Activity: Without including any images, please transcribe all the lines below exactly.

Extracted records:

=-=-=

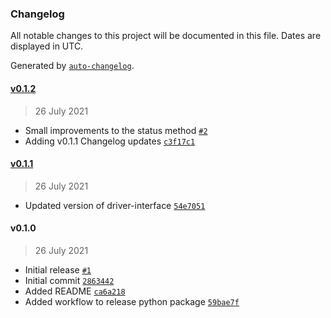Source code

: ### Changelog

All notable changes to this project will be documented in this file. Dates are displayed in UTC.

Generated by [`auto-changelog`](https://github.com/CookPete/auto-changelog).

#### [v0.1.2](https://github.com/nevermined-io/metadata-driver-arweave/compare/v0.1.1...v0.1.2)

> 26 July 2021

- Small improvements to the status method [`#2`](https://github.com/nevermined-io/metadata-driver-arweave/pull/2)
- Adding v0.1.1 Changelog updates [`c3f17c1`](https://github.com/nevermined-io/metadata-driver-arweave/commit/c3f17c1d225a81edb25e7ffb4cf4cbda88664086)

#### [v0.1.1](https://github.com/nevermined-io/metadata-driver-arweave/compare/v0.1.0...v0.1.1)

> 26 July 2021

- Updated version of driver-interface [`54e7051`](https://github.com/nevermined-io/metadata-driver-arweave/commit/54e7051a047427715c1254c43411e4adb3cad8a4)

#### v0.1.0

> 26 July 2021

- Initial release [`#1`](https://github.com/nevermined-io/metadata-driver-arweave/pull/1)
- Initial commit [`2863442`](https://github.com/nevermined-io/metadata-driver-arweave/commit/28634420c04373a271cd36ce5d94bbd1b2ba97f2)
- Added README [`ca6a218`](https://github.com/nevermined-io/metadata-driver-arweave/commit/ca6a218a77c08ed2b376722436c7ee0afaa12c3c)
- Added workflow to release python package [`59bae7f`](https://github.com/nevermined-io/metadata-driver-arweave/commit/59bae7f213fcaace3702205990eba9d873b4085e)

=-=-=

Response:
Source code

: ### Changelog

All notable changes to this project will be documented in this file. Dates are displayed in UTC.

Generated by [`auto-changelog`](https://github.com/CookPete/auto-changelog).

#### [v0.1.2](https://github.com/nevermined-io/metadata-driver-arweave/compare/v0.1.1...v0.1.2)

> 26 July 2021

- Small improvements to the status method [`#2`](https://github.com/nevermined-io/metadata-driver-arweave/pull/2)
- Adding v0.1.1 Changelog updates [`c3f17c1`](https://github.com/nevermined-io/metadata-driver-arweave/commit/c3f17c1d225a81edb25e7ffb4cf4cbda88664086)

#### [v0.1.1](https://github.com/nevermined-io/metadata-driver-arweave/compare/v0.1.0...v0.1.1)

> 26 July 2021

- Updated version of driver-interface [`54e7051`](https://github.com/nevermined-io/metadata-driver-arweave/commit/54e7051a047427715c1254c43411e4adb3cad8a4)

#### v0.1.0

> 26 July 2021

- Initial release [`#1`](https://github.com/nevermined-io/metadata-driver-arweave/pull/1)
- Initial commit [`2863442`](https://github.com/nevermined-io/metadata-driver-arweave/commit/28634420c04373a271cd36ce5d94bbd1b2ba97f2)
- Added README [`ca6a218`](https://github.com/nevermined-io/metadata-driver-arweave/commit/ca6a218a77c08ed2b376722436c7ee0afaa12c3c)
- Added workflow to release python package [`59bae7f`](https://github.com/nevermined-io/metadata-driver-arweave/commit/59bae7f213fcaace3702205990eba9d873b4085e)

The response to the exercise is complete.